#### Instructions for the task
Each line of the entries, from the first to the line containing "Furthermore, I will", is to be transcribed exactly as it stands; include no other lines.

[Data records]
※ ※ ※

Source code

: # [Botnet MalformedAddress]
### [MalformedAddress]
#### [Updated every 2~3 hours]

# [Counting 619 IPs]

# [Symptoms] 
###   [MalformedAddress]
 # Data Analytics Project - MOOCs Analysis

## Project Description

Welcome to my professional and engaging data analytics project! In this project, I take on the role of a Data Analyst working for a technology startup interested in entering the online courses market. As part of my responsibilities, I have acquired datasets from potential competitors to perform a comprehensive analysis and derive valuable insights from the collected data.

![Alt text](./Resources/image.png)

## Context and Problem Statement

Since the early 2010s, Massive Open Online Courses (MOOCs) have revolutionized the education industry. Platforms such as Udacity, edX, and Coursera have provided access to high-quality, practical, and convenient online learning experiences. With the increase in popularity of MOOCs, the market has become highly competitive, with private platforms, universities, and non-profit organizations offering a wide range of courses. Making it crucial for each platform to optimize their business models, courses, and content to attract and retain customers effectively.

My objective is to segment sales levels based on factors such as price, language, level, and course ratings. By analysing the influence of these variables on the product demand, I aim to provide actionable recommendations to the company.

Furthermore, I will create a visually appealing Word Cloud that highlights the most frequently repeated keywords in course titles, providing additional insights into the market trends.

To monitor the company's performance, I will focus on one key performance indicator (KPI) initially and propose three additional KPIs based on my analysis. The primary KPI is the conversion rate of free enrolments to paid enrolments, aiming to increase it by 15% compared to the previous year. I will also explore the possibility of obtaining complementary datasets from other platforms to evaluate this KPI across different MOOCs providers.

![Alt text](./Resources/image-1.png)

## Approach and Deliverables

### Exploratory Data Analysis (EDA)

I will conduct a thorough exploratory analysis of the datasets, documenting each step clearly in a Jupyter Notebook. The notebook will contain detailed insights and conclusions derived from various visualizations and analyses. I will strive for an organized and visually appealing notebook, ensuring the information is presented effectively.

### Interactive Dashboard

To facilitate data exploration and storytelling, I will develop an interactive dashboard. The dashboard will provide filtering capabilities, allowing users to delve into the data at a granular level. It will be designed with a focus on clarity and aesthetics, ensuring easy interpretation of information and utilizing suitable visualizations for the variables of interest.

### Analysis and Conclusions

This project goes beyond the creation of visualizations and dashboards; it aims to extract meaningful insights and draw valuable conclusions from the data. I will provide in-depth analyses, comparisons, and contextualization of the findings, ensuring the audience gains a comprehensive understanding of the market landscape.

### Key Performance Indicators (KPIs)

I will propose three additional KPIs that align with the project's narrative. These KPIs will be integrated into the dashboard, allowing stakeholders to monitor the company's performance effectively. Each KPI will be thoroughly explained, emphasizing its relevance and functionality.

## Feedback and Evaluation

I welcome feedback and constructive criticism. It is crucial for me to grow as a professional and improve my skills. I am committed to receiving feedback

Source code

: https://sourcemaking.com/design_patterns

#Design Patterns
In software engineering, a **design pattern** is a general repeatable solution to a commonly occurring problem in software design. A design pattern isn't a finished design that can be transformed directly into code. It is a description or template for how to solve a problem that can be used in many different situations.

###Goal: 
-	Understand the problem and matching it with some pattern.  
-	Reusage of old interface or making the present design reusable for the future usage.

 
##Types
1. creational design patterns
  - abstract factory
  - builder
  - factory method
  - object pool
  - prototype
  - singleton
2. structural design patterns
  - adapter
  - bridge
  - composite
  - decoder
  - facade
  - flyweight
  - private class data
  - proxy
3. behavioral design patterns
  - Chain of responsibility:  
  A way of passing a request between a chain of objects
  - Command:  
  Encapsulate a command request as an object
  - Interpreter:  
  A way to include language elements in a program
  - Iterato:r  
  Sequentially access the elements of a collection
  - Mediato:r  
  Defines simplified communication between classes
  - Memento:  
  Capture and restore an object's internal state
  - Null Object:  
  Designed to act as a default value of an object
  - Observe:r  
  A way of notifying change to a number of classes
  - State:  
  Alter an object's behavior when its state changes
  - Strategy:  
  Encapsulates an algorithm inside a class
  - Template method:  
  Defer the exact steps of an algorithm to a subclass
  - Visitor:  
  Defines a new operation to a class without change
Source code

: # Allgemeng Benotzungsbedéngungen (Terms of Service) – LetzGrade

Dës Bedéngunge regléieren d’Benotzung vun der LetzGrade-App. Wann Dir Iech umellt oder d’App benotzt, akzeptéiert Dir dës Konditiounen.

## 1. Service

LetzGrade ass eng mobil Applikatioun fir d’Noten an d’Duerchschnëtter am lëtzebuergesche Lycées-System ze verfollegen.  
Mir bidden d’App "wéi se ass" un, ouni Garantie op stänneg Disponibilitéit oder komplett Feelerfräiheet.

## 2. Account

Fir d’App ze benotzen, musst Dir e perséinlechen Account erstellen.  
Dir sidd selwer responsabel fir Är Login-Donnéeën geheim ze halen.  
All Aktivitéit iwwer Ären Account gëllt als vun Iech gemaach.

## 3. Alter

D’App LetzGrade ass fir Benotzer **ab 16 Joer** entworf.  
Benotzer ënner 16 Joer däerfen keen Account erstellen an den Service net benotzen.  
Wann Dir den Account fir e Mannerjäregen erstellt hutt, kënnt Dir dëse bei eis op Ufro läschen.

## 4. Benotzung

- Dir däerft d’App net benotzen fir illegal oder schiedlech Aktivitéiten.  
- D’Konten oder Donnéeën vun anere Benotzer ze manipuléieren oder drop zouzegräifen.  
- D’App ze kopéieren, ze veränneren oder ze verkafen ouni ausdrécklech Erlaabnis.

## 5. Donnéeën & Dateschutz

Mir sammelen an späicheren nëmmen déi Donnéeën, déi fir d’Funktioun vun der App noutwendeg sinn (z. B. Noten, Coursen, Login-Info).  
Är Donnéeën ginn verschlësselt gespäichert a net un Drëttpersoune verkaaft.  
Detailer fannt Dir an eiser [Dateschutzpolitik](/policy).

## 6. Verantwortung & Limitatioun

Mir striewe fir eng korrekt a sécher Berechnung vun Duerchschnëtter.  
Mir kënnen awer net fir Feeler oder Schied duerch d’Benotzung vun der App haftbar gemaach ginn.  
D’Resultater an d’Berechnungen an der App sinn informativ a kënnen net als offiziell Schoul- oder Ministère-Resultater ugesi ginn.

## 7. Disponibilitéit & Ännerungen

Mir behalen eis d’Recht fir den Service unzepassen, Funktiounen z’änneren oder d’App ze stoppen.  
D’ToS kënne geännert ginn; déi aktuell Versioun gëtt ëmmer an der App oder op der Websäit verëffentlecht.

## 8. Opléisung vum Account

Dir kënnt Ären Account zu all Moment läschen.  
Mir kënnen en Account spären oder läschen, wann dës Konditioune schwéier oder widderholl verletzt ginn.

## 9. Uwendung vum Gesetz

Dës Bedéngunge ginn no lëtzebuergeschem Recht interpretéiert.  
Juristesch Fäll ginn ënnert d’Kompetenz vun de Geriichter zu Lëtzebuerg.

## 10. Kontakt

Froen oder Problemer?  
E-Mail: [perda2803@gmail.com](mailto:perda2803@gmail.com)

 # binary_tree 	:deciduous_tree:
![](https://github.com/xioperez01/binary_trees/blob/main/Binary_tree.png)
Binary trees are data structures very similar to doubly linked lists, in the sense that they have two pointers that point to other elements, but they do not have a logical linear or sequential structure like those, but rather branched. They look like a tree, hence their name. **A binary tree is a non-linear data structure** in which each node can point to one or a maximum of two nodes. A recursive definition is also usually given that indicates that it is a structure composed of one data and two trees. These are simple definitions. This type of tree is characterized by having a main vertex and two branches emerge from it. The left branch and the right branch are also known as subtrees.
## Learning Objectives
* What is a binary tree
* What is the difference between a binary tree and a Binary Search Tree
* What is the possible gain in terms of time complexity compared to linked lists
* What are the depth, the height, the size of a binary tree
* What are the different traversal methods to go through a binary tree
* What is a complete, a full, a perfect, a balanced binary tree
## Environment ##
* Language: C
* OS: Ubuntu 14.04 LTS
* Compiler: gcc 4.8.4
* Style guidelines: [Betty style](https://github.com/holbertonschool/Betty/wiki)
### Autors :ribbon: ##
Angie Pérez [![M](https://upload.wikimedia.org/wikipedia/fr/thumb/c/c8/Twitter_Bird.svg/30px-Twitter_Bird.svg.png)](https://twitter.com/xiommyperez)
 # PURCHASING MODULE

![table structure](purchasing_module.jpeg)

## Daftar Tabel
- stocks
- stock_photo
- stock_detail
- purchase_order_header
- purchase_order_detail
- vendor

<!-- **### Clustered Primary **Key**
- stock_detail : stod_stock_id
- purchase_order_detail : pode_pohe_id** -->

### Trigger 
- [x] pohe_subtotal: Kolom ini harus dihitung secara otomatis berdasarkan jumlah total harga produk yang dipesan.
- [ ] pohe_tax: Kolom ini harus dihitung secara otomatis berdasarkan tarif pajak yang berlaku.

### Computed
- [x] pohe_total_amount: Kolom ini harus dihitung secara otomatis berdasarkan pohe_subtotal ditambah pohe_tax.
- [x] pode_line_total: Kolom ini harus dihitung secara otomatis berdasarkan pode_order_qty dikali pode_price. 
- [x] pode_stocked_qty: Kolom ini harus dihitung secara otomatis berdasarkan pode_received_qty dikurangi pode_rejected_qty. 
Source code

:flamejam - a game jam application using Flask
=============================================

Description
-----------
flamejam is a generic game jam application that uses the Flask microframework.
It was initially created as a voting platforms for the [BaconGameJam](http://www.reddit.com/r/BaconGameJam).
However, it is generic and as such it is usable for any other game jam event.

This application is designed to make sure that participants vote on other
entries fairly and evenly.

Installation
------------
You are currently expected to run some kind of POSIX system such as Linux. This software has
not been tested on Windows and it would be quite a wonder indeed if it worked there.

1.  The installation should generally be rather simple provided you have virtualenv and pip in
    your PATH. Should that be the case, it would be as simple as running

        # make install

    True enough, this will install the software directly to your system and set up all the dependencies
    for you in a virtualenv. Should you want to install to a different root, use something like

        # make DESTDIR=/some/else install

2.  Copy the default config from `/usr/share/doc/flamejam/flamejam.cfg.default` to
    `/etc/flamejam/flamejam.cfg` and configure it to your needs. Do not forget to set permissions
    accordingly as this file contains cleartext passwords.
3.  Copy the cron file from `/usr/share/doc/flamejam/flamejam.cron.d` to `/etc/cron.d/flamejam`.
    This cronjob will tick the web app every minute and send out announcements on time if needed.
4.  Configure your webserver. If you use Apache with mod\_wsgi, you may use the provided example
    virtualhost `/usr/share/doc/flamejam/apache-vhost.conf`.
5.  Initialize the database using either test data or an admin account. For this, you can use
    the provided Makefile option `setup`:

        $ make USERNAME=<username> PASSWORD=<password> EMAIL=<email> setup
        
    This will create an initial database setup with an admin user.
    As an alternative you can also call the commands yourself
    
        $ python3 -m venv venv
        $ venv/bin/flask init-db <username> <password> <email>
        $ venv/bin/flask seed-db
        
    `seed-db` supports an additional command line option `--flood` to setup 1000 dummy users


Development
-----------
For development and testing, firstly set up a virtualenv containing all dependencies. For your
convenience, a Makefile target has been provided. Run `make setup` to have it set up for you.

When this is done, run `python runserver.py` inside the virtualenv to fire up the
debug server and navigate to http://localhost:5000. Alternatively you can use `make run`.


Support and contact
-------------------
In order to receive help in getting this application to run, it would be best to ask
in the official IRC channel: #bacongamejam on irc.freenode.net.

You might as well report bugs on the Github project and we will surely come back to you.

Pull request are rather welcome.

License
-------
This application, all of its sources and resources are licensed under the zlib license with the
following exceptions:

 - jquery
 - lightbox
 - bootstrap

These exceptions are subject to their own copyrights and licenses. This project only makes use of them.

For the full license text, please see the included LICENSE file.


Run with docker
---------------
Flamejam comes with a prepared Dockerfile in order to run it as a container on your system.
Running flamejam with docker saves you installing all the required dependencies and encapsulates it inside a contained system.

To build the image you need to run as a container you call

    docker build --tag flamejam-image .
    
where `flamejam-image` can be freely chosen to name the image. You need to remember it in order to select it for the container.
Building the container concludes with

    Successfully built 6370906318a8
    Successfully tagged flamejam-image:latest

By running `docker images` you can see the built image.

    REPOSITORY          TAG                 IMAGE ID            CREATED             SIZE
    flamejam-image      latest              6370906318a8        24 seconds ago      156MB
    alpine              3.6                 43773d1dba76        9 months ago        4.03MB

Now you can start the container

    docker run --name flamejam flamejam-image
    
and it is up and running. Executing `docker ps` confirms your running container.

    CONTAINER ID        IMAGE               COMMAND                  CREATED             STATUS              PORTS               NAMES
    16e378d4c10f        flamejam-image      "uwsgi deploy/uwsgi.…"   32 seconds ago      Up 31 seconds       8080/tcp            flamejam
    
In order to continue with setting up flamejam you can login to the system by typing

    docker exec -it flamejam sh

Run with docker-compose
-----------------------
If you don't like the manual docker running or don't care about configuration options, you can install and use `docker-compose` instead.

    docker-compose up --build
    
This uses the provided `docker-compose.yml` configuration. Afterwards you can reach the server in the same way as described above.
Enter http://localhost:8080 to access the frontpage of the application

※ ※ ※

#### Written solution
Source code

: # [Botnet MalformedAddress]
### [MalformedAddress]
#### [Updated every 2~3 hours]

# [Counting 619 IPs]

# [Symptoms] 
###   [MalformedAddress]
 # Data Analytics Project - MOOCs Analysis

## Project Description

Welcome to my professional and engaging data analytics project! In this project, I take on the role of a Data Analyst working for a technology startup interested in entering the online courses market. As part of my responsibilities, I have acquired datasets from potential competitors to perform a comprehensive analysis and derive valuable insights from the collected data.

![Alt text](./Resources/image.png)

## Context and Problem Statement

Since the early 2010s, Massive Open Online Courses (MOOCs) have revolutionized the education industry. Platforms such as Udacity, edX, and Coursera have provided access to high-quality, practical, and convenient online learning experiences. With the increase in popularity of MOOCs, the market has become highly competitive, with private platforms, universities, and non-profit organizations offering a wide range of courses. Making it crucial for each platform to optimize their business models, courses, and content to attract and retain customers effectively.

My objective is to segment sales levels based on factors such as price, language, level, and course ratings. By analysing the influence of these variables on the product demand, I aim to provide actionable recommendations to the company.

Furthermore, I will create a visually appealing Word Cloud that highlights the most frequently repeated keywords in course titles, providing additional insights into the market trends.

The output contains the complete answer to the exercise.